3) The more serious the potential damage, the more important it was for her to have a backup of her important data and a backup of her important systems. There's no getting around this tradeoff.

4) The more serious the potential damage, the more important it is for her to understand what she is doing when making changes to her device and not blankly follow instructions to hook it up to things willy nilly.

Your second paragraph is a "person should be protected from all harm they don't understand by an all seeing overlord" argument, and it falls down where anyone else wants to do anything else or accept a different risk profile than uninformed easily panicked J. Bloggs.


>> Not being able to do something properly is not an excuse for doing it badly

> Yes it really is.

I don't really know what I can say to this post. You have somehow turned this whole incident into the victim's fault, mitigating the consequences of the company IT staff's mistake into the victim's responsibility, and my argument that it is not reasonable for an employer to introduce such a drastic facility to destroy an employee's personal property without giving the employee fair warning into some unbounded "no-one should be responsible for anything" argument. We live in two different universes.


I haven't turned it ino that, I see it as that - apart from the fault bit.

Nobody is at fault. The user didn't understand, the phone and email system isn't perfect, the IT staff made a mistake.

These things happen. It doesn't need government legislation, lawyers and compensation. Shit happens.

What do we do differently in future? We could try educating people about IT, but people don't care about IT. We could try legislation, but that costs time and money and makes life less pleasant.

We could try not getting upset when everything isn't perfect and ideal. That helps.

What makes you think the employee didn't get fair warning?


If I had a penny for every user that ignored important facts about IT I could retire.


We had a great IT security presentation at a medium-sized company I used to work for once, one of those annual "click through all the slides so we know you've read it" things that US companies seem to love.

As I understand it, the material was put together by an outside team of expert security consultants, who came in and audited the company's usual policies and the access requirements for people to do their jobs sensibly.

The executives watched the presentation and concluded that this was great, because now all of their staff would know not to leave CDs with sensitive data lying around on their desks when they went home.

The front-line grunts -- who were mostly geeks, this being a software company -- concluded that more than 98% of the recorded data leakage incidents in this 5,000 person company, and 100% of the serious ones, would have been prevented by (a) refusing to exempt senior/executive management from the corporate IT security policies that applied to all other staff and (b) requiring sales people only to use company laptops with the standard security software installed and maintained by corporate IT when going off-site.

(I'm pretty sure that I really am remembering the statistics here accurately, BTW. Listening to the executives on the conference call after watching the presentation was the kind of bang-head-on-wall moment you don't quickly forget.)


> Nobody is at fault.

?!

The corporate IT people screwed up and issued a data-loss command they apparently had neither reason nor authorisation to issue.
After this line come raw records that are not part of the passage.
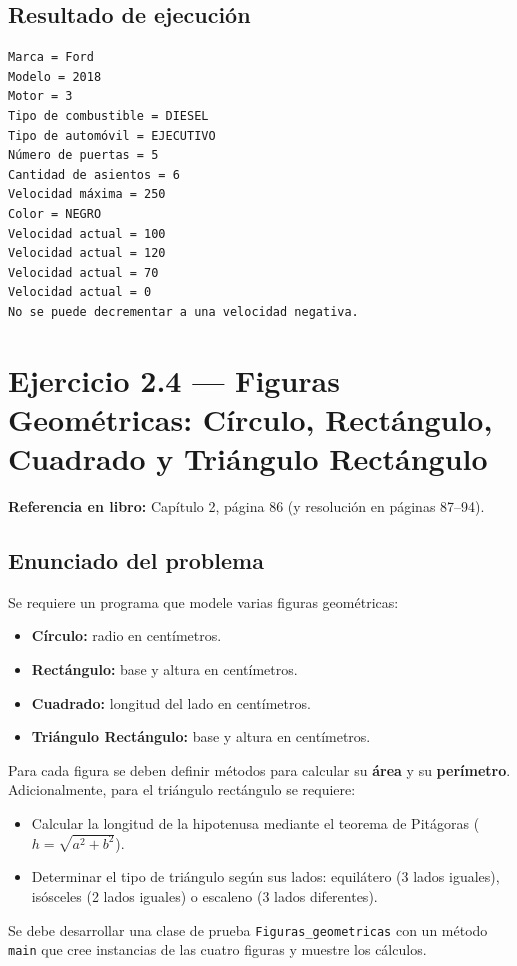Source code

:\documentclass[11pt,a4paper]{article}
\begin{document}
\subsection{Resultado de ejecución}
\begin{verbatim}
Marca = Ford
Modelo = 2018
Motor = 3
Tipo de combustible = DIESEL
Tipo de automóvil = EJECUTIVO
Número de puertas = 5
Cantidad de asientos = 6
Velocidad máxima = 250
Color = NEGRO
Velocidad actual = 100
Velocidad actual = 120
Velocidad actual = 70
Velocidad actual = 0
No se puede decrementar a una velocidad negativa.
\end{verbatim}

\newpage

\section{Ejercicio 2.4 — Figuras Geométricas: Círculo, Rectángulo, Cuadrado y Triángulo Rectángulo}
\textbf{Referencia en libro:} Capítulo 2, página 86 (y resolución en páginas 87--94).

\subsection{Enunciado del problema}
Se requiere un programa que modele varias figuras geométricas:
\begin{itemize}
    \item \textbf{Círculo:} radio en centímetros.
    \item \textbf{Rectángulo:} base y altura en centímetros.
    \item \textbf{Cuadrado:} longitud del lado en centímetros.
    \item \textbf{Triángulo Rectángulo:} base y altura en centímetros.
\end{itemize}

Para cada figura se deben definir métodos para calcular su \textbf{área} y su \textbf{perímetro}. Adicionalmente, para el triángulo rectángulo se requiere:
\begin{itemize}
    \item Calcular la longitud de la hipotenusa mediante el teorema de Pitágoras ($h = \sqrt{a^2 + b^2}$).
    \item Determinar el tipo de triángulo según sus lados: equilátero (3 lados iguales), isósceles (2 lados iguales) o escaleno (3 lados diferentes).
\end{itemize}
Se debe desarrollar una clase de prueba \texttt{Figuras\_geometricas} con un método \texttt{main} que cree instancias de las cuatro figuras y muestre los cálculos.
\end{document}
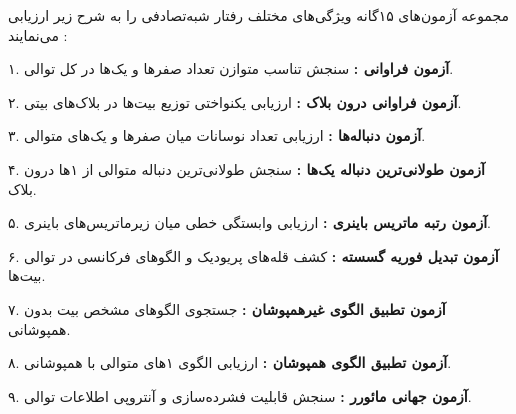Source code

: 

مجموعه آزمون‌های ۱۵گانه  ویژگی‌های مختلف رفتار شبه‌تصادفی را به شرح زیر ارزیابی می‌نمایند :\par

۱. \textbf{آزمون فراوانی :} سنجش تناسب متوازن تعداد صفرها و یک‌ها در کل توالی.\par

۲. \textbf{آزمون فراوانی درون بلاک :} ارزیابی یکنواختی توزیع بیت‌ها در بلاک‌های ‌بیتی.\par

۳. \textbf{آزمون دنباله‌ها :} ارزیابی تعداد نوسانات میان صفرها و یک‌های متوالی.\par

۴. \textbf{آزمون طولانی‌ترین دنباله یک‌ها :} سنجش طولانی‌ترین دنباله متوالی از ۱ها درون بلاک.\par

۵. \textbf{آزمون رتبه ماتریس باینری :} ارزیابی وابستگی خطی میان زیرماتریس‌های باینری.\par

۶. \textbf{آزمون تبدیل فوریه گسسته :} کشف قله‌های پریودیک و الگوهای فرکانسی در توالی بیت‌ها.\par

۷. \textbf{آزمون تطبیق الگوی غیرهمپوشان :} جستجوی الگوهای مشخص بیت بدون همپوشانی.\par

۸. \textbf{آزمون تطبیق الگوی همپوشان :} ارزیابی الگوی ۱های متوالی با همپوشانی.\par

۹. \textbf{آزمون جهانی مائورر :} سنجش قابلیت فشرده‌سازی و آنتروپی اطلاعات توالی.\par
Someone's personal property was completely wiped as a result.

We don't know how much valuable personal data was on that phone, but it could have held e-mails, photographs, etc. They could have been important, have great sentimental value, even have been evidence in a legal action (e.g., photos taken after a road accident).

In any case, this is clear cut negligence. The phone wipe might not have been deliberate, but the damage was done and it is absolutely clear who was at fault.
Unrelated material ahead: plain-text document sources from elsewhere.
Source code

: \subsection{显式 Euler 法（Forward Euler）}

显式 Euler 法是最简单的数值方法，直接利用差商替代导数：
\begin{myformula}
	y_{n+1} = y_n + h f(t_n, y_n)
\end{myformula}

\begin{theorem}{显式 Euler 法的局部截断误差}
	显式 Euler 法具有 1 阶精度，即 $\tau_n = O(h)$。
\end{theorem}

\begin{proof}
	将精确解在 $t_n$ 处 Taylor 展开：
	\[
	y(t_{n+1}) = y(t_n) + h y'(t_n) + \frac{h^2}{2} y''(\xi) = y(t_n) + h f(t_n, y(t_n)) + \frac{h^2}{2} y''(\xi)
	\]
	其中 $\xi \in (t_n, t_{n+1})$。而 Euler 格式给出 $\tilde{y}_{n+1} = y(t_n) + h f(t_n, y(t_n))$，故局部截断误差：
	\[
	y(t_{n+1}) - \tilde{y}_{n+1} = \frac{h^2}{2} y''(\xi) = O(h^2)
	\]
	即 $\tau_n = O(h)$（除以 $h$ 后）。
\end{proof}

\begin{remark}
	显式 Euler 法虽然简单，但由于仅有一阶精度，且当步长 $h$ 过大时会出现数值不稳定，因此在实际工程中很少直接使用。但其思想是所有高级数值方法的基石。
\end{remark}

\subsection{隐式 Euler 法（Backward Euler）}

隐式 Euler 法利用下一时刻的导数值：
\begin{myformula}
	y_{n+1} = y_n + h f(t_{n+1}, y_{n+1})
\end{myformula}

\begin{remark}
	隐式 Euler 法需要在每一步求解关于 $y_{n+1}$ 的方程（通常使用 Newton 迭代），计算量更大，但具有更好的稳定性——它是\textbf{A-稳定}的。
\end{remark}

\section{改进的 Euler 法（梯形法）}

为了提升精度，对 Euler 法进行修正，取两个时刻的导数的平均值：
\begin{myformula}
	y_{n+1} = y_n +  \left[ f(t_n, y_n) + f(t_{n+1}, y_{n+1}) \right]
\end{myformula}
> What makes you think the employee didn't get fair warning?

Well, for one thing, this:

"It was my account, in my name [and] I'd paid all the bills," Stanton says. "It didn't make any sense to me that somehow work could get through AT&T, who I thought controlled my phone, and could completely disable the phone and the account."

Does that sound like the employee was properly informed to you?


We don't know how much valuable personal data was on that phone, but it could have held e-mails, photographs, etc. They could have been important

Then they should have a backup.

In any case, this is clear cut negligence

?! Unless you want a world where every employee's every mouse click is monitored by another employee and everything takes two people, three times as long and costs four times as much in auditing you have to accept that accidents are not the same as negligence.

Remote wipe is a web interface. Assuming the IT staff was supposed to wipe a different device, they either misread or misremembered the ID or misclicked (or were misinformed). One click.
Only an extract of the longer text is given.